I think Schubert is essential in a repertoire. I plan to re-do the Impromptu No. 2, and the No. 3 (a famous or well-known piece, because why not *with a massive burp / belch* - it is inspiring / touching). And Brahms,a Haydn before returning to Beethoven.

Sunday, August 07, 2022

Out of all the Variations, I still say Var. 13 is my favorite among the few. To me, it is the closest to the Aria in terms of flow, sensitivity and emotions / the feels. Also - 11 and 21. I enjoy 12, it is exciting and upbeat. And 5 - however, it is tricky in terms of having to really focus (I believe there is the most cross-overs in this one out of all - quick ones). I still can't really play it "comfortably" without squeezing every ounce of energy. I guess I have to tweek my technique a bit. Another complete run-through of all Variations the other day has improved in terms of focus and energy - still work in progress.

Saturday, August 06, 2022

The goal is to play the entire Goldberg Variations without getting tired or fatigued. Or playing it seamlessly from one to another. When you get mentally fatigued, things can get a bit messy or sloppy. It might, or might not happen.

Some tips or suggestions from the "Joyoung's Musical Tutoring Service" (FOC - free of charge):

A general sketch in learning a piece:
1. Learn a melody first by listening to a performer. If inspired or interested, proceed to step 2. Otherwise, find another piece.
2. Learn the notes and dynamics - sheet music tutorial or instructions to be provided.
3. Afterwards, interpret the piece in a way that moves / inspires you without overdoing it. Demonstration / supervision provided. (Perhaps Lang Lang's Teaching Books are options to get)
4. Memorize the piece (if performing, or as a bonus).

More at another time. Just organizing my thoughts at this point. Nothing too serious.

Thursday, August 04, 2022

The Aria is indeed one of the most beautiful and heavenly melodies ever - whether or not you play it tenderly, gently and with some emotion. It is piece that anyone can play, just be careful of the ornaments. Ornaments add dimension and more flavor, and is a characteristic of J.S. Bach. I'm not surprised then that the Variations turned out beautiful as well.

It's one thing to play the Variations as separate or individual pieces. But the complete piece as a whole (all 30 with repeats), is at a different level. I'm workin' on this - already went through a few run throughs. For something like this, having absolute or strong concentration / focus is key. Because it can get mentally and physically exhausting (this type of work does require a certain amount of precision and energy). Preparation is key. Look at each Variation as a different personality, or character / experience. Look at the piece as a whole. For instance, Var. 1-10 (happy, naive experiences), 11-19 (progressing along the journey), 20-30 (turmoil, pain / fury, learning from the dark / negative experiences).
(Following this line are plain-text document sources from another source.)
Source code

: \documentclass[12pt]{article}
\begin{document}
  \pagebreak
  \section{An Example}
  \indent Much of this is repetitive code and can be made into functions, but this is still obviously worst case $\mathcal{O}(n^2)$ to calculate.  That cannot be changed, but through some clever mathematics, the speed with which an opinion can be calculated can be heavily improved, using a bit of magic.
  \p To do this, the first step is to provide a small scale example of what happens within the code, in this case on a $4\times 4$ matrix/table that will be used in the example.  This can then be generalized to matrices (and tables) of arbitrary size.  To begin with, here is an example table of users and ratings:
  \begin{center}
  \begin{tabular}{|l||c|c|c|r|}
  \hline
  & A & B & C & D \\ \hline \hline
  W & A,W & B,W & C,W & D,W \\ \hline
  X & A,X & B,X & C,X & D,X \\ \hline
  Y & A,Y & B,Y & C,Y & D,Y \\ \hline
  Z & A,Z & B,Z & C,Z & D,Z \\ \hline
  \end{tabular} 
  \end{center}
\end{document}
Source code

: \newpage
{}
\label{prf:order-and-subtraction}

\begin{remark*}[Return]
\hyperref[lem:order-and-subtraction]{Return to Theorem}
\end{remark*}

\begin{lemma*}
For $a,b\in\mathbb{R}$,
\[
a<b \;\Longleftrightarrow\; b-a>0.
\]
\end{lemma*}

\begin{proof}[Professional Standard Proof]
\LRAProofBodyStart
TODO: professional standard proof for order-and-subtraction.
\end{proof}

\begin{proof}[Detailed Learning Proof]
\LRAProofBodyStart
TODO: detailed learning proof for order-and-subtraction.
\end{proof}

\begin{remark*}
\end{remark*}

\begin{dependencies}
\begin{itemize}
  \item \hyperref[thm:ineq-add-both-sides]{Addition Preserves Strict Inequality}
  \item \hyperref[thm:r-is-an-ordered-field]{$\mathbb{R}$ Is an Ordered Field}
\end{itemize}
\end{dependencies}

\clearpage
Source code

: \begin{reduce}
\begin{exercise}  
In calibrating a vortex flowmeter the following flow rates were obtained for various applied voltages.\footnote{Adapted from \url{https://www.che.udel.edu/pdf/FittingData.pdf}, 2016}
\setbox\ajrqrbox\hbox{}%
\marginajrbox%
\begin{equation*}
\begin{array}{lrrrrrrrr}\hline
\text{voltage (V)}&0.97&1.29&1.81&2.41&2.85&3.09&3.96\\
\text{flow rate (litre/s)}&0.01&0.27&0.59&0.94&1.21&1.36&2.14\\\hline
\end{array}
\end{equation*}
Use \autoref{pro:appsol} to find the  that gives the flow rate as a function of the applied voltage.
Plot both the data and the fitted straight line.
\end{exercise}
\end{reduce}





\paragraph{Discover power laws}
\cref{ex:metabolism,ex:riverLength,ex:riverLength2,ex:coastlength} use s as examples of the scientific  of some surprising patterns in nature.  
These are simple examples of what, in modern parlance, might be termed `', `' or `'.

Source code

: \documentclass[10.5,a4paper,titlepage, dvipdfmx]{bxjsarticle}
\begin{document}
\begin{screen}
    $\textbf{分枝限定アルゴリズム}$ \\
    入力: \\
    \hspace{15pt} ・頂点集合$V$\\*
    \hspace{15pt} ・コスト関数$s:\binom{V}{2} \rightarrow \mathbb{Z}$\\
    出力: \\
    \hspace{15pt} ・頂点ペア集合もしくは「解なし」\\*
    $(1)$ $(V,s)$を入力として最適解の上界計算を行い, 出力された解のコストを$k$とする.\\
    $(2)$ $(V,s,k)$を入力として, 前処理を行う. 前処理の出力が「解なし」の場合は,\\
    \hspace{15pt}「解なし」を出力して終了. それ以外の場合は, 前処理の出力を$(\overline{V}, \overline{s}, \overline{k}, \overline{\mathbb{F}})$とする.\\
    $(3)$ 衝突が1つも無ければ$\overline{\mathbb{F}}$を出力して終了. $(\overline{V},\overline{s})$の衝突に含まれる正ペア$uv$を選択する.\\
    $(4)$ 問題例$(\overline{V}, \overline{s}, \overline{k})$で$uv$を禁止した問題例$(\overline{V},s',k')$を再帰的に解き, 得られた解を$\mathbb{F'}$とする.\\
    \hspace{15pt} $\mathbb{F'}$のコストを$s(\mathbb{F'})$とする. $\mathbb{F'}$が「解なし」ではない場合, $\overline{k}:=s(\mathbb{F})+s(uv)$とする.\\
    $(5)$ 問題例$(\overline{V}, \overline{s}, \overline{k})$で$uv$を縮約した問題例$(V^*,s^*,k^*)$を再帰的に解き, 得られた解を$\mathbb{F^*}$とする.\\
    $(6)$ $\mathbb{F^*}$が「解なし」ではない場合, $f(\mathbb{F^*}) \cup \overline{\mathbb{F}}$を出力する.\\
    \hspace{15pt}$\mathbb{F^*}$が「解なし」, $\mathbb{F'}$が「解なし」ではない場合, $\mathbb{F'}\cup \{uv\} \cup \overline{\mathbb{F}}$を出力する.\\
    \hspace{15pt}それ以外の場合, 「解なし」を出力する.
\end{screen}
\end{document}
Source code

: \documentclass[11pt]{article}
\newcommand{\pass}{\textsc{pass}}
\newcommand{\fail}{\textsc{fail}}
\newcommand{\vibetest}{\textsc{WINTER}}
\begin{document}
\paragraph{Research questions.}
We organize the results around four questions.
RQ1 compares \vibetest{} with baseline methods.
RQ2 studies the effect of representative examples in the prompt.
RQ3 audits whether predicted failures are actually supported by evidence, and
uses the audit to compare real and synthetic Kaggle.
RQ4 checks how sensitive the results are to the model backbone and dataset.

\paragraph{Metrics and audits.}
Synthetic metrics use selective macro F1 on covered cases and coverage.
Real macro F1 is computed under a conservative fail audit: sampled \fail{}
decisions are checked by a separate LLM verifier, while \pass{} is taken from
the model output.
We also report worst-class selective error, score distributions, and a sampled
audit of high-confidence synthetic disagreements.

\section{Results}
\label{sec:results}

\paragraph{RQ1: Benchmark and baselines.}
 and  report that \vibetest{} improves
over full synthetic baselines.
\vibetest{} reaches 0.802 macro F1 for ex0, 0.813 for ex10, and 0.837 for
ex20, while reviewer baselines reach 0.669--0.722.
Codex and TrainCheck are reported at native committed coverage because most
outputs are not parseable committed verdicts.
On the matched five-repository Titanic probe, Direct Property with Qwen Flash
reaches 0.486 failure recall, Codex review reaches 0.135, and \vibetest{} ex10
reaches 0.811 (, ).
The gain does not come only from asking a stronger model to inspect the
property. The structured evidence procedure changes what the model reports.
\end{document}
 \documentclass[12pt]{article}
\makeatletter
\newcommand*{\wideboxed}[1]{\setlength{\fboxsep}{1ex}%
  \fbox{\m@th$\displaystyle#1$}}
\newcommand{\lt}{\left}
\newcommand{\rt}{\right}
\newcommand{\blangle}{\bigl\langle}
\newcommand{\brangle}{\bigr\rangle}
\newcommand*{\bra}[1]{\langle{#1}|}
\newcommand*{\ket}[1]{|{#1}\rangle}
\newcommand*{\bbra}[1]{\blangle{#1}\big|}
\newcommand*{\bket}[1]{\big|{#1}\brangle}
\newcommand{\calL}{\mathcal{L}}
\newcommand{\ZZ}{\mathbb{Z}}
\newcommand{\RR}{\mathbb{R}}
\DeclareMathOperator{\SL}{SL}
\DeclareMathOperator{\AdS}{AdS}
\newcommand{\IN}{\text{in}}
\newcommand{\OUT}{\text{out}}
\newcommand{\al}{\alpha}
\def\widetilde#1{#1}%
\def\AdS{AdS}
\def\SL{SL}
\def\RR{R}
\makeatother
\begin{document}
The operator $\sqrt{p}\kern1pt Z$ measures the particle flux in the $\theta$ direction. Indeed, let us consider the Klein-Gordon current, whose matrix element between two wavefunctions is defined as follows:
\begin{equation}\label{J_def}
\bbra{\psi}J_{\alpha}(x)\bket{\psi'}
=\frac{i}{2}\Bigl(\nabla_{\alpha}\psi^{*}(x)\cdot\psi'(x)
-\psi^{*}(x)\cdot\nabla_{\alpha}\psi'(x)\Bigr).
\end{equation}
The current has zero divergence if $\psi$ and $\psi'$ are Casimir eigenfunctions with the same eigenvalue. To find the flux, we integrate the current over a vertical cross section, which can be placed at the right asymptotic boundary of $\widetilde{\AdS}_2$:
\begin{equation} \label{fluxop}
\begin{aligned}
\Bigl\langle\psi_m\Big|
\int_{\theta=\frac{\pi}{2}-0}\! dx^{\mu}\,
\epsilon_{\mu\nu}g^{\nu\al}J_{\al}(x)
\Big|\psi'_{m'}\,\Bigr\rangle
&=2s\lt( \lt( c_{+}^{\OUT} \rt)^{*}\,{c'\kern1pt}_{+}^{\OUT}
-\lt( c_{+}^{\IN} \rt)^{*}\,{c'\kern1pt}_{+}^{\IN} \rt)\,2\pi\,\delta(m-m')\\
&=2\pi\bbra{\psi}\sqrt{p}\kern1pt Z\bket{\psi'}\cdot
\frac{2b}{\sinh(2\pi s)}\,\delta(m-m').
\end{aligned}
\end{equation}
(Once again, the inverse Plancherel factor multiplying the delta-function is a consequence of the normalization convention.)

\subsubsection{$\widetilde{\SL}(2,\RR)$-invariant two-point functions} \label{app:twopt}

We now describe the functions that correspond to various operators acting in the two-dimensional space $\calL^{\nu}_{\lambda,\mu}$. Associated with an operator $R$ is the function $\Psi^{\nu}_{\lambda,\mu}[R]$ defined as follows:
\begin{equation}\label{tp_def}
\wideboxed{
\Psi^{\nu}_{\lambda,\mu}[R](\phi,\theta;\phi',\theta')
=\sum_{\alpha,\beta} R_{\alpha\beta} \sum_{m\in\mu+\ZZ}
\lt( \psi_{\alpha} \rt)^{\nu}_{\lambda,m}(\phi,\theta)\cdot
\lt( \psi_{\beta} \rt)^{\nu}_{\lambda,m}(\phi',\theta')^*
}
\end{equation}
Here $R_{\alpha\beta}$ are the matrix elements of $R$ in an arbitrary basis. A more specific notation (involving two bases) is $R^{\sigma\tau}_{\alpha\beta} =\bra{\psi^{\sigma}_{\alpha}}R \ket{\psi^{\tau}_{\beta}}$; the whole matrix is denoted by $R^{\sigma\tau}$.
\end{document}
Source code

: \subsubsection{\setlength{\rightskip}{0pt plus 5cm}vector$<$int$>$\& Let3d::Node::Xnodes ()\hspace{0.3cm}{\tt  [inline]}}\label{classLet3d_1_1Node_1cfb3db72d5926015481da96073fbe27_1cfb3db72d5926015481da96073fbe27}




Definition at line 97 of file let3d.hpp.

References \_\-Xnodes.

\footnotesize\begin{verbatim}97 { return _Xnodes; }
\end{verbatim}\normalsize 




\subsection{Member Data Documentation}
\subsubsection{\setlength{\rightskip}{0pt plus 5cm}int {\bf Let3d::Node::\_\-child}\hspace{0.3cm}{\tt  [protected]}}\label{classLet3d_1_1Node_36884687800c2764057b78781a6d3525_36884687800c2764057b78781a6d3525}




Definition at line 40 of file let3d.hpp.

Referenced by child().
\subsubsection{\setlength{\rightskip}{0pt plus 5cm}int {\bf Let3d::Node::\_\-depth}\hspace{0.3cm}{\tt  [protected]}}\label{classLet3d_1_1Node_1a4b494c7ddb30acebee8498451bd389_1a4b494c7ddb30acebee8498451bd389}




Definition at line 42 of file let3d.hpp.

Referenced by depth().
Up next: a Schubert Adagio piece.
Monday, August 01, 2022: Alternate Takes

I usually do at least 5 takes (warm ups), and the ones I listen to and decide to upload are usually among the last few takes of the day before calling it. I usually never save any takes - very rarely is there two takes that I am satisified with somewhat (although I'll never be completely content with it). For Var. 26, there was an alternate take that I was about to upload as the final before settling with the one already uploaded:

Variation 26 (alternate take - a bit more light, happy):


Sunday, July 31, 2022

Var. 26 - for me, the climax of the entire piece in terms of dynamics, melody, and emotion (heightened emotion / sensitivity). And I consider it the most technically challenging of them all. Or course - every Variation has its own set of challenges. Even the very first Variation is not easy, if you have a not-so-strong fingers 4/5 to deal with the thirds. It's a mis-conception that the first piece of a series or a collection is easy. That's what I thought as well before.

Var. 26 main melodic line seems to begin in the bass, with the rhythmic chords and crosses over into the treble. The sustaining / running arpeggio seems to have its own melody, although it's probably more as a support melody. It all comes to heads as the piece comes to an end (in the final few measures or bars), as both hands have their own separate lines and flow together harmonically to conlude the piece on a low G.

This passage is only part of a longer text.